*** Opening of EXERCISE DATA ***

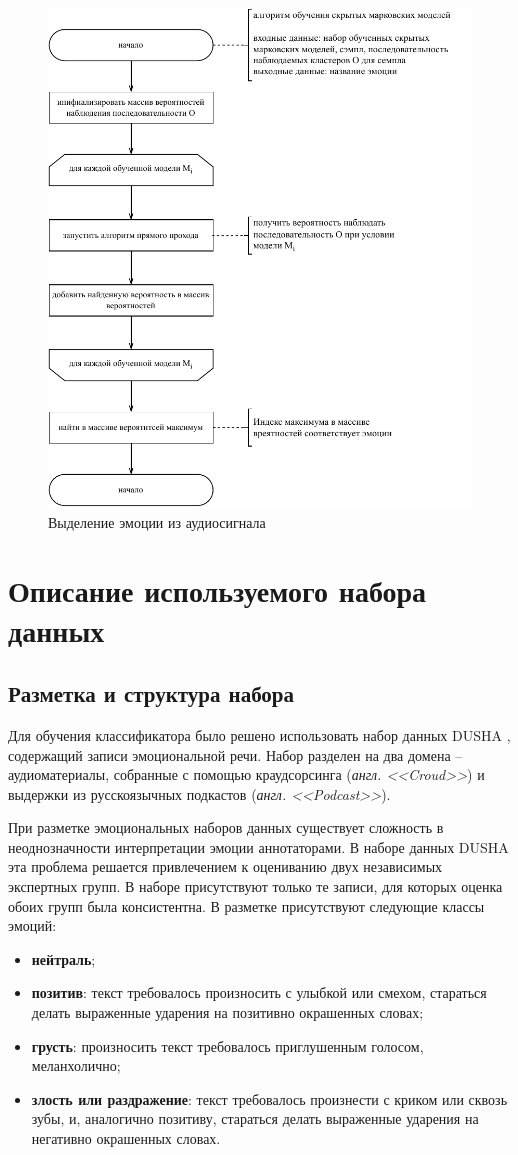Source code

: \begin{figure}[H]
	\centering
	\includegraphics[width=0.8\linewidth]{assets/hmm-test}
	\caption{Выделение эмоции из аудиосигнала}
	\label{fig:hmm-test}
\end{figure}

\section{Описание используемого набора данных}
\subsection{Разметка и структура набора}
Для обучения классификатора было решено использовать набор данных DUSHA \cite{dusha}, содержащий записи эмоциональной речи. Набор разделен на два домена -- аудиоматериалы, собранные с помощью краудсорсинга (\textit{англ. <<Croud>>}) и выдержки из русскоязычных подкастов (\textit{англ. <<Podcast>>}). 

При разметке эмоциональных наборов данных существует сложность в неоднозначности интерпретации эмоции аннотаторами. В наборе данных DUSHA эта проблема решается привлечением к оцениванию двух независимых экспертных групп. В наборе присутствуют только те записи, для которых оценка обоих групп была консистентна. В разметке присутствуют следующие классы эмоций: 
\begin{itemize}
	\item \textbf{нейтраль};
	\item \textbf{позитив}: текст требовалось произносить с улыбкой или смехом, стараться делать выраженные ударения на позитивно окрашенных словах;
	\item \textbf{грусть}: произносить текст требовалось приглушенным голосом, меланхолично;
	\item \textbf{злость или раздражение}: текст требовалось произнести с криком или сквозь зубы, и, аналогично позитиву, стараться делать выраженные ударения на негативно окрашенных словах.
\end{itemize}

*** Close of EXERCISE DATA ***

EXERCISE BRIEF: Reproduce every entry above in full and exactly, though not its pictures.

SOLUTION TO THIS TASK:
Source code

: \begin{figure}[H]
	\centering
	\includegraphics[width=0.8\linewidth]{assets/hmm-test}
	\caption{Выделение эмоции из аудиосигнала}
	\label{fig:hmm-test}
\end{figure}

\section{Описание используемого набора данных}
\subsection{Разметка и структура набора}
Для обучения классификатора было решено использовать набор данных DUSHA \cite{dusha}, содержащий записи эмоциональной речи. Набор разделен на два домена -- аудиоматериалы, собранные с помощью краудсорсинга (\textit{англ. <<Croud>>}) и выдержки из русскоязычных подкастов (\textit{англ. <<Podcast>>}). 

При разметке эмоциональных наборов данных существует сложность в неоднозначности интерпретации эмоции аннотаторами. В наборе данных DUSHA эта проблема решается привлечением к оцениванию двух независимых экспертных групп. В наборе присутствуют только те записи, для которых оценка обоих групп была консистентна. В разметке присутствуют следующие классы эмоций: 
\begin{itemize}
	\item \textbf{нейтраль};
	\item \textbf{позитив}: текст требовалось произносить с улыбкой или смехом, стараться делать выраженные ударения на позитивно окрашенных словах;
	\item \textbf{грусть}: произносить текст требовалось приглушенным голосом, меланхолично;
	\item \textbf{злость или раздражение}: текст требовалось произнести с криком или сквозь зубы, и, аналогично позитиву, стараться делать выраженные ударения на негативно окрашенных словах.
\end{itemize}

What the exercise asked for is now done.